Figure 1.6. The six examples share one closed loop. Embodiment fixes the sensing modality, the loop period $\Delta t$, and whether a consequence can be undone; those three parameters, not the loop structure, separate a vacuum from a humanoid.

An embodiment is a tuple, and the axes are its coordinates

Reuse the closed loop of Section 1.2 and attach to each body the parameters that the loop does not fix on its own. A useful summary is the tuple $E=(\mathcal{O},\mathcal{A},\Delta t,k,H,\kappa)$: the observation space $\mathcal{O}$ (sensing modality), the action space $\mathcal{A}$ and its units, the control period $\Delta t$ with rate $1/\Delta t$, the degree of partial observability $k$ (how far the true state is from what a single observation reveals), the episode horizon $H$, and the failure cost $\kappa$ (how expensive and how reversible the worst routine mistake is). The policy class can be identical across two bodies; what differs is this coordinate vector. Walk the six examples and read off each coordinate concretely.

Robot vacuum

Sensing is sparse and proprioceptive: bump sensors, cliff IR, wheel odometry, an optical or low-cost lidar for SLAM. The action space is two-dimensional (wheel velocities, or a discrete turn-and-go set), commanded at a navigation rate of roughly 10-20 Hz over a costmap, while the wheel-velocity servo underneath runs faster. Partial observability is moderate: the map is built online and furniture moves between runs. The horizon is long (a cleaning run is tens of minutes, $H$ in the thousands of decision steps) but failures are cheap and reversible: a missed patch is re-covered, a wedge under a couch ends with a stop and a help request.
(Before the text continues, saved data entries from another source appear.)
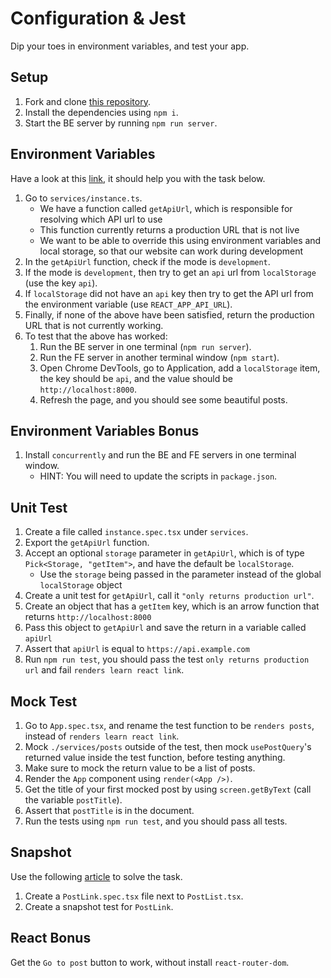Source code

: # Configuration & Jest

Dip your toes in environment variables, and test your app.

## Setup

1. Fork and clone [this repository](https://github.com/JoinCODED/TASK-Masterclass-M8-Jest).
2. Install the dependencies using `npm i`.
3. Start the BE server by running `npm run server`.

## Environment Variables

Have a look at this [link](https://create-react-app.dev/docs/adding-custom-environment-variables/), it should help you with the task below.

1. Go to `services/instance.ts`.
   - We have a function called `getApiUrl`, which is responsible for resolving which API url to use
   - This function currently returns a production URL that is not live
   - We want to be able to override this using environment variables and local storage, so that our website can work during development
2. In the `getApiUrl` function, check if the mode is `development`.
3. If the mode is `development`, then try to get an `api` url from `localStorage` (use the key `api`).
4. If `localStorage` did not have an `api` key then try to get the API url from the environment variable (use `REACT_APP_API_URL`).
5. Finally, if none of the above have been satisfied, return the production URL that is not currently working.
6. To test that the above has worked:
   1. Run the BE server in one terminal (`npm run server`).
   2. Run the FE server in another terminal window (`npm start`).
   3. Open Chrome DevTools, go to Application, add a `localStorage` item, the key should be `api`, and the value should be `http://localhost:8000`.
   4. Refresh the page, and you should see some beautiful posts.

## Environment Variables Bonus

1. Install `concurrently` and run the BE and FE servers in one terminal window.
   - HINT: You will need to update the scripts in `package.json`.

## Unit Test

1. Create a file called `instance.spec.tsx` under `services`.
2. Export the `getApiUrl` function.
3. Accept an optional `storage` parameter in `getApiUrl`, which is of type `Pick<Storage, "getItem">`, and have the default be `localStorage`.
   - Use the `storage` being passed in the parameter instead of the global `localStorage` object
4. Create a unit test for `getApiUrl`, call it `"only returns production url"`.
5. Create an object that has a `getItem` key, which is an arrow function that returns `http://localhost:8000`
6. Pass this object to `getApiUrl` and save the return in a variable called `apiUrl`
7. Assert that `apiUrl` is equal to `https://api.example.com`
8. Run `npm run test`, you should pass the test `only returns production url` and fail `renders learn react link`.

## Mock Test

1. Go to `App.spec.tsx`, and rename the test function to be `renders posts`, instead of `renders learn react link`.
2. Mock `./services/posts` outside of the test, then mock `usePostQuery`'s returned value inside the test function, before testing anything.
3. Make sure to mock the return value to be a list of posts.
4. Render the `App` component using `render(<App />)`.
5. Get the title of your first mocked post by using `screen.getByText` (call the variable `postTitle`).
6. Assert that `postTitle` is in the document.
7. Run the tests using `npm run test`, and you should pass all tests.

## Snapshot

Use the following [article](https://jestjs.io/docs/snapshot-testing) to solve the task.

1. Create a `PostLink.spec.tsx` file next to `PostList.tsx`.
2. Create a snapshot test for `PostLink`.

## React Bonus

Get the `Go to post` button to work, without install `react-router-dom`.

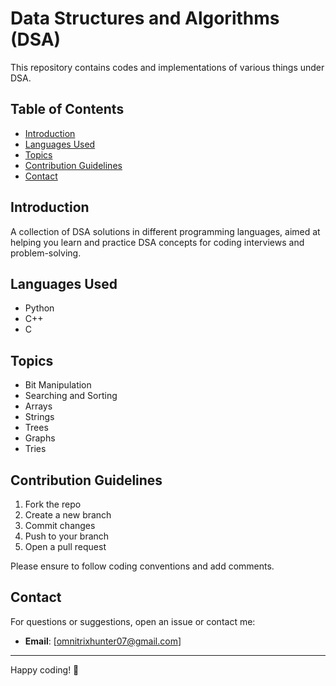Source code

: # Data Structures and Algorithms (DSA)

This repository contains codes and implementations of various things under DSA. 

## Table of Contents

- [Introduction](#introduction)
- [Languages Used](#languages-used)
- [Topics](#topics)
- [Contribution Guidelines](#contribution-guidelines)
- [Contact](#contact)

## Introduction

A collection of DSA solutions in different programming languages, aimed at helping you learn and practice DSA concepts for coding interviews and problem-solving.

## Languages Used

- Python
- C++
- C

## Topics

- Bit Manipulation
- Searching and Sorting
- Arrays
- Strings
- Trees
- Graphs
- Tries

## Contribution Guidelines

1. Fork the repo
2. Create a new branch
3. Commit changes
4. Push to your branch
5. Open a pull request

Please ensure to follow coding conventions and add comments.

## Contact

For questions or suggestions, open an issue or contact me:

- **Email**: [omnitrixhunter07@gmail.com]

---

Happy coding! 🚀
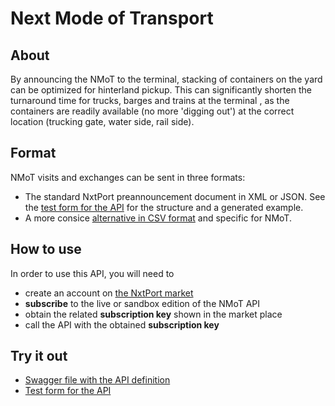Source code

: # Next Mode of Transport

## About

By announcing the NMoT to the terminal, stacking of containers on the yard can be optimized for hinterland pickup. This can significantly shorten the turnaround time for trucks, barges and trains at the terminal , as the containers are readily available (no more 'digging out') at the correct location (trucking gate, water side, rail side).

## Format

NMoT visits and exchanges can be sent in three formats:

* The standard NxtPort preannouncement document in XML or JSON. See the [test form for the API](https://nxtport.github.io/?api=nmot) for the structure and a generated example.
* A more consice [alternative in CSV format](csv.md) and specific for NMoT.

## How to use

In order to use this API, you will need to 

* create an account on [the NxtPort market](https://market.nxtport.eu)
* **subscribe** to the live or sandbox edition of the NMoT API 
* obtain the related **subscription key** shown in the market place
* call the API with the obtained **subscription key**

## Try it out

* [Swagger file with the API definition](https://nxtport.github.io/api/nmot.yaml)
* [Test form for the API](https://nxtport.github.io/?api=nmot)

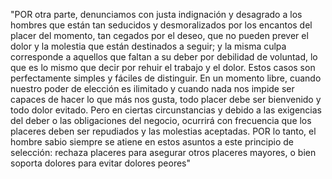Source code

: "POR otra parte, denunciamos con justa indignación y desagrado a los hombres que están tan seducidos y desmoralizados por los encantos
 del placer del momento, tan cegados por el deseo, que no pueden prever el dolor y la molestia que están destinados a seguir; y la misma
  culpa corresponde a aquellos que faltan a su deber por debilidad de voluntad, lo que es lo mismo que decir por rehuir el trabajo y el 
  dolor. Estos casos son perfectamente simples y fáciles de distinguir. En un momento libre, cuando nuestro poder de elección es 
  ilimitado y cuando nada nos impide ser capaces de hacer lo que más nos gusta, todo placer debe ser bienvenido y todo dolor 
  evitado. Pero en ciertas circunstancias y debido a las exigencias del deber o las obligaciones del negocio, ocurrirá con 
  frecuencia que los placeres deben ser repudiados y las molestias aceptadas. POR lo tanto, el hombre sabio siempre se atiene en estos 
  asuntos a este principio de selección: rechaza placeres para asegurar otros placeres mayores, o bien soporta dolores para evitar 
 dolores peores" 
    
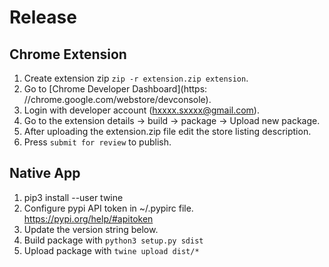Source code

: # Release

## Chrome Extension

1. Create extension zip `zip -r extension.zip extension`.
2. Go to [Chrome Developer Dashboard](https:
   //chrome.google.com/webstore/devconsole).
3. Login with developer account (hxxxx.sxxxx@gmail.com).
4. Go to the extension details -> build -> package -> Upload new package.
5. After uploading the extension.zip file edit the store listing description.
6. Press `submit for review` to publish.

## Native App

1. pip3 install --user twine
2. Configure pypi API token in ~/.pypirc file.
     https://pypi.org/help/#apitoken
3. Update the version string below.
4. Build package with `python3 setup.py sdist`
5. Upload package with `twine upload dist/*`
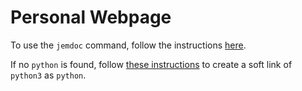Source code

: # Personal Webpage
To use the `jemdoc` command, follow the instructions [here](https://yangfeng.hosting.nyu.edu/post/using-jemdoc-with-python-3-and-new-mac-os/).

If no `python` is found, follow [these instructions](https://developer.apple.com/forums/thread/704099#:~:text=Doing%20the%20following%20command) to create a soft link of `python3` as `python`.
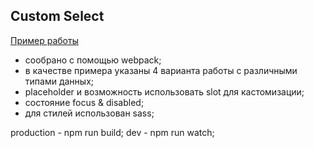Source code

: ## Custom Select

[Пример работы](https://dmitriyburlak.github.io/custom-select/)

- сообрано с помощью webpack;
- в качестве примера указаны 4 варианта работы с различными типами данных;
- placeholder и возможность использовать slot для кастомизации;
- состояние focus & disabled;
- для стилей использован sass;


production - npm run build;
dev - npm run watch;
This is the gentle end of the spectrum and the natural setting for the mobile-navigation stack treated in Part IV.

Drone / UAV

Sensing fuses an IMU at hundreds of Hz with GPS, a barometer, optical flow, and one or more cameras; pose must be estimated, never directly observed, so partial observability is high. The action space is the four rotor thrusts (or roll-pitch-yaw-thrust setpoints). The control stack is layered: the attitude loop runs at 250-1000 Hz (PX4 typically 250-1000 Hz on the inner loop), position control at tens of Hz, and any learned or planning layer at roughly 10-50 Hz. The horizon is bounded by energy: a battery gives minutes of flight, so $H$ is a hard budget, not a soft one. Failure cost is high and partly irreversible: loss of attitude control or a depleted battery means a fall. Drones recur in the aerial-robotics and state-estimation material of Parts IV and II.

Autonomous road vehicle

Sensing is the richest here: camera, radar, often lidar, plus GNSS and IMU, fused into a tracked scene of other agents. Partial observability is severe and adversarial: occlusion, intent of other drivers, and a long tail of rare events. The action space is low-dimensional at the point of actuation (steering, throttle, brake) but the decision is structured. Rates are layered again: behavior and motion planning run at roughly 10 Hz, while the lateral and longitudinal control loops run faster underneath. The episode horizon is open-ended (a drive has no natural reset) and the failure cost is the highest on the spectrum: a collision is irreversible and externalized onto people who never opted in. The whole of the safety and verification discussion in Parts VI and VII is calibrated to this $\kappa$.

Fixed manipulator arm

A bolted-down arm has near-perfect proprioception (joint encoders) but partial observability of the world it touches: object pose, mass, and friction are estimated from vision and force sensing. The action space is the joint vector (6-7 DOF) commanded as torque, velocity, or position. The torque loop is the fastest in the section: roughly 1 kHz is canonical (the Franka FCI real-time cycle is 1 ms / 1 kHz), with task-space planning and grasp selection layered above at 10-100 Hz. Horizons are short and episodic (a pick is seconds). Failure cost is intermediate and largely reversible by design: a dropped object is re-grasped, though a hard collision can damage hardware or workpiece. This is the home turf of the manipulation and grasping chapters in Part V.

Legged / humanoid robot

Sensing combines a high-rate IMU, joint encoders, foot-contact sensing, and increasingly exteroceptive vision for terrain. Partial observability is high: ground contact, slip, and terrain ahead must be inferred. The action space is a large joint vector (a humanoid has 20-40+ actuated joints) and the learned locomotion policy typically emits joint position targets at roughly 50 Hz (as in Lee et al. 2020 for quadrupedal locomotion), which a PD controller turns into torques at about 1 kHz underneath. The horizon spans the walk; the failure cost is high and fast: a balance loss becomes a fall within a few control periods, which is why the loop must close quickly. Legged locomotion and whole-body control are central to Part V.

Simulated game agent

The "body" is a rule world. Sensing is whatever the game exposes: a symbolic state, a pixel frame, or both; observability ranges from full (board games) to severe (partial-information or hidden-map games). The action space is a discrete legal-move set or a low-dimensional continuous control. The control rate is whatever the simulator steps at, often hundreds to thousands of frames per second with no physical clock to respect. The horizon varies by game, but the defining coordinate is failure cost: it is near zero, because the episode resets for free. That single fact, $\kappa \approx 0$ with unlimited cheap rollouts, is why simulated agents are the natural setting for the reinforcement-learning and self-play methods in Part III, and why results there do not transfer for free to any of the five physical bodies above.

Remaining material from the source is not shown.